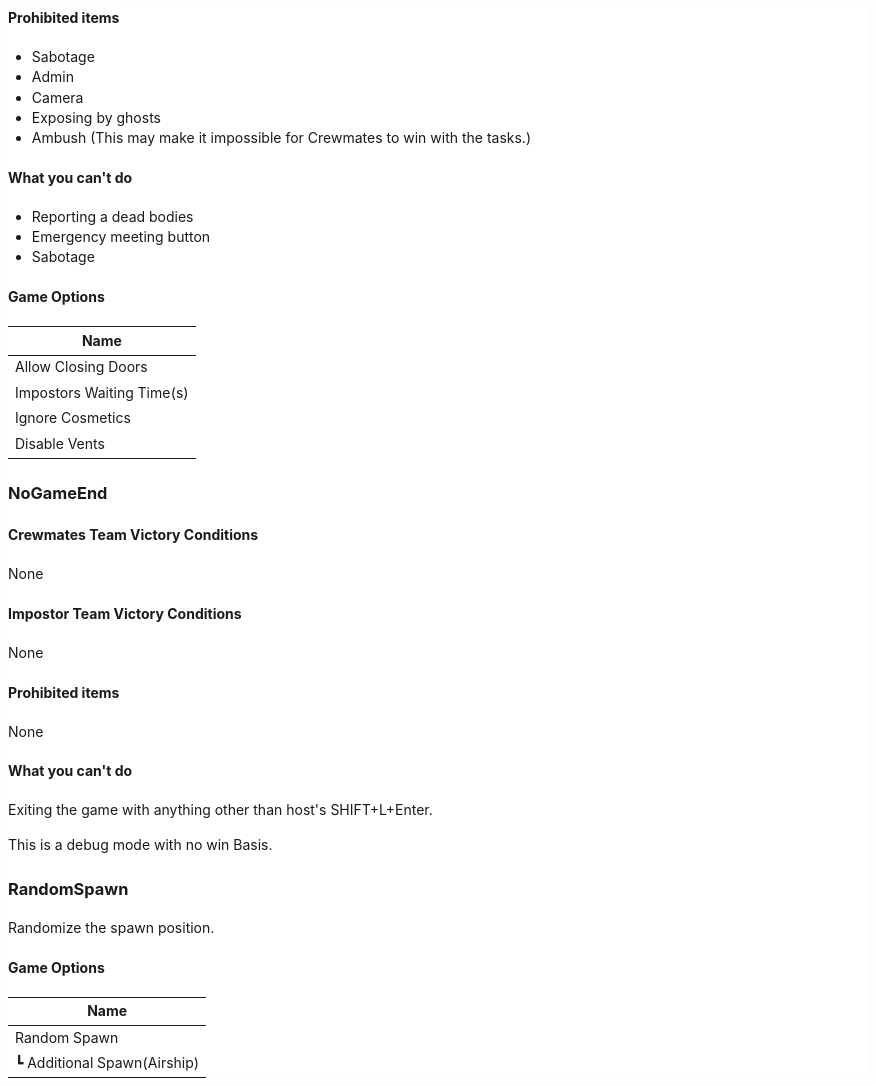 #### Prohibited items

- Sabotage<br>
- Admin<br>
- Camera<br>
- Exposing by ghosts<br>
- Ambush (This may make it impossible for Crewmates to win with the tasks.)<br>

#### What you can't do

- Reporting a dead bodies<br>
- Emergency meeting button<br>
- Sabotage<br>

#### Game Options

| Name                      |
| ------------------------- |
| Allow Closing Doors       |
| Impostors Waiting Time(s) |
| Ignore Cosmetics          |
| Disable Vents             |

### NoGameEnd

#### Crewmates Team Victory Conditions

None<br>

#### Impostor Team Victory Conditions

None<br>

#### Prohibited items

None<br>

#### What you can't do

Exiting the game with anything other than host's SHIFT+L+Enter.<br>

This is a debug mode with no win Basis.<br>

### RandomSpawn

Randomize the spawn position.<br>

#### Game Options

| Name                        |
| --------------------------- |
| Random Spawn                |
| ┗ Additional Spawn(Airship) |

□ □ □

- [ASSIGNMENT]:
Could the data above be reproduced exactly, with the pictures left out?

- [THE ANSWER]:
 #### Prohibited items

- Sabotage<br>
- Admin<br>
- Camera<br>
- Exposing by ghosts<br>
- Ambush (This may make it impossible for Crewmates to win with the tasks.)<br>

#### What you can't do

- Reporting a dead bodies<br>
- Emergency meeting button<br>
- Sabotage<br>

#### Game Options

| Name                      |
| ------------------------- |
| Allow Closing Doors       |
| Impostors Waiting Time(s) |
| Ignore Cosmetics          |
| Disable Vents             |

### NoGameEnd

#### Crewmates Team Victory Conditions

None<br>

#### Impostor Team Victory Conditions

None<br>

#### Prohibited items

None<br>

#### What you can't do

Exiting the game with anything other than host's SHIFT+L+Enter.<br>

This is a debug mode with no win Basis.<br>

### RandomSpawn

Randomize the spawn position.<br>

#### Game Options

| Name                        |
| --------------------------- |
| Random Spawn                |
| ┗ Additional Spawn(Airship) |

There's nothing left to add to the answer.